_REQUIRED ACTION:_ Pick out and copy every line below that has the word "using".

_Items listed in a dataset:_
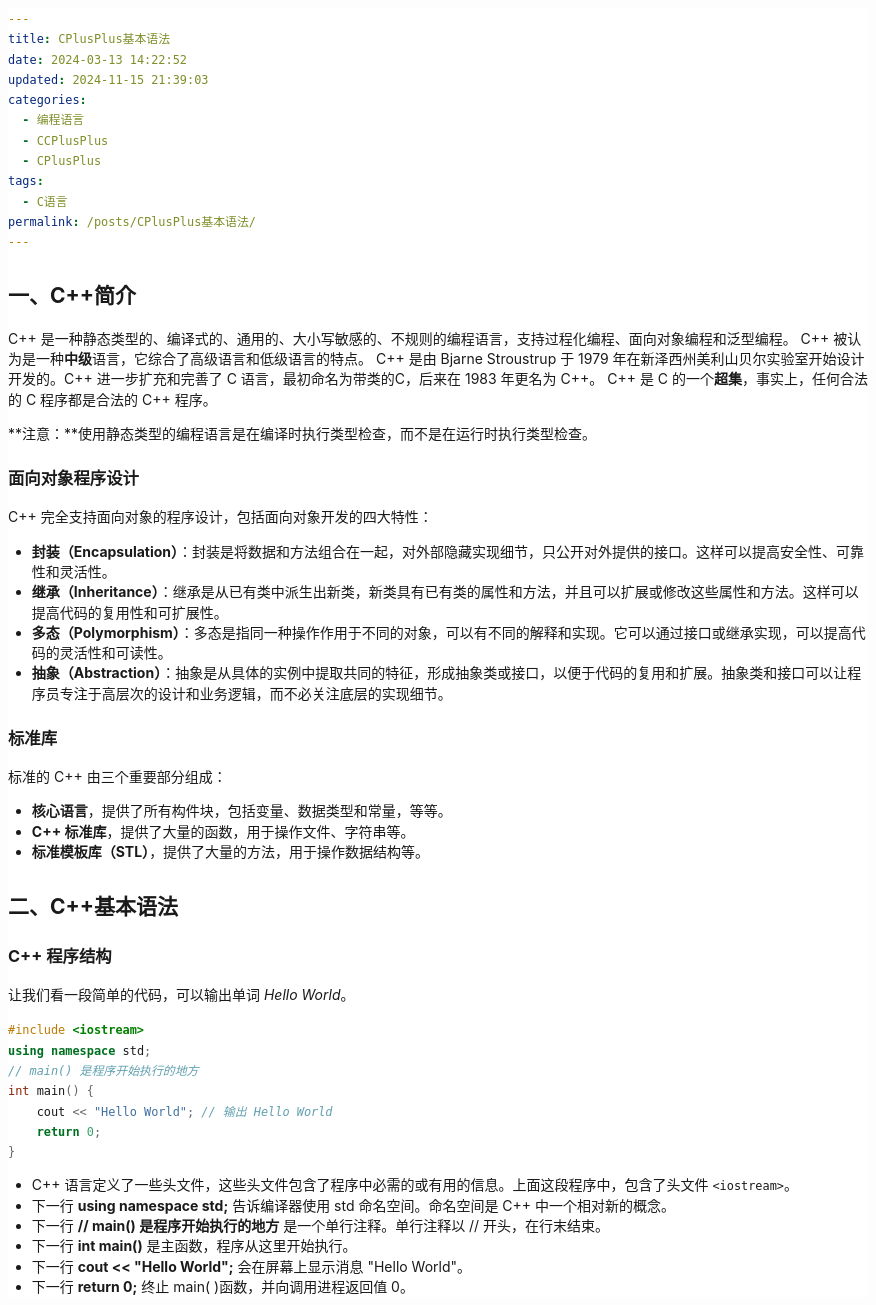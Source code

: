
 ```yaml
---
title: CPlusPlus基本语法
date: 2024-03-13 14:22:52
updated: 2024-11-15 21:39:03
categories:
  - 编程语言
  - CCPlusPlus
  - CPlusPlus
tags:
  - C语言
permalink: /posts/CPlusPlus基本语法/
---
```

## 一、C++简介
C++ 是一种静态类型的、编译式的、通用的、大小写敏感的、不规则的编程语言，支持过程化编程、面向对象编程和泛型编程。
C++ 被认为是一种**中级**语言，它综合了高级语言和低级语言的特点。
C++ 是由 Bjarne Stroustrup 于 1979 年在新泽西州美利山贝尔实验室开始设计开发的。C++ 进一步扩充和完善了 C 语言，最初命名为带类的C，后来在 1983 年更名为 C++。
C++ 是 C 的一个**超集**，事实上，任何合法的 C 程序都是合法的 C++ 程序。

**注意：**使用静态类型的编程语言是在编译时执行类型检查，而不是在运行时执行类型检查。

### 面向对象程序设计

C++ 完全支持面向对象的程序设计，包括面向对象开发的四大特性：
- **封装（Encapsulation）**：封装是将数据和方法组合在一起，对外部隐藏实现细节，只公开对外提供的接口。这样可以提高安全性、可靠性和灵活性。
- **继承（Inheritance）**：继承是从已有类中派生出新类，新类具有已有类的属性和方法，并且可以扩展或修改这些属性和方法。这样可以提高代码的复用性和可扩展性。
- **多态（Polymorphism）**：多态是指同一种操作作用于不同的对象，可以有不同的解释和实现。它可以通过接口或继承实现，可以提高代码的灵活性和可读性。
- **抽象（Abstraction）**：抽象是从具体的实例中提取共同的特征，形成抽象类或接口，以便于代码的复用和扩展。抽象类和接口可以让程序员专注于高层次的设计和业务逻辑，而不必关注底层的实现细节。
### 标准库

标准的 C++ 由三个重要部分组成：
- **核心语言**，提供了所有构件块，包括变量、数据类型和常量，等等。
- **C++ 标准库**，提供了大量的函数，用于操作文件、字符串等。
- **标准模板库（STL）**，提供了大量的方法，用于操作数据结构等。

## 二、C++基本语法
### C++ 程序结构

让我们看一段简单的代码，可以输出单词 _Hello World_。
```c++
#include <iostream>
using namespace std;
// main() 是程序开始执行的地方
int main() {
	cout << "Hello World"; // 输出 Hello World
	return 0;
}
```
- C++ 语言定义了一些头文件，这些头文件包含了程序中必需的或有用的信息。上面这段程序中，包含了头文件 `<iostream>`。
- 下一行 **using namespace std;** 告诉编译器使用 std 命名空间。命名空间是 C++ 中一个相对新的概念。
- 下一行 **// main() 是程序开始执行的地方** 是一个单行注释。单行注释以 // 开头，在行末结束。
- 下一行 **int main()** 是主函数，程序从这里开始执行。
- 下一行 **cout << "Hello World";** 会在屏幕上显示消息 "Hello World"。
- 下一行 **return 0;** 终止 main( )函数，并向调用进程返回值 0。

_EXERCISE ANSWER:_
using namespace std;
- 下一行 **using namespace std;** 告诉编译器使用 std 命名空间。命名空间是 C++ 中一个相对新的概念。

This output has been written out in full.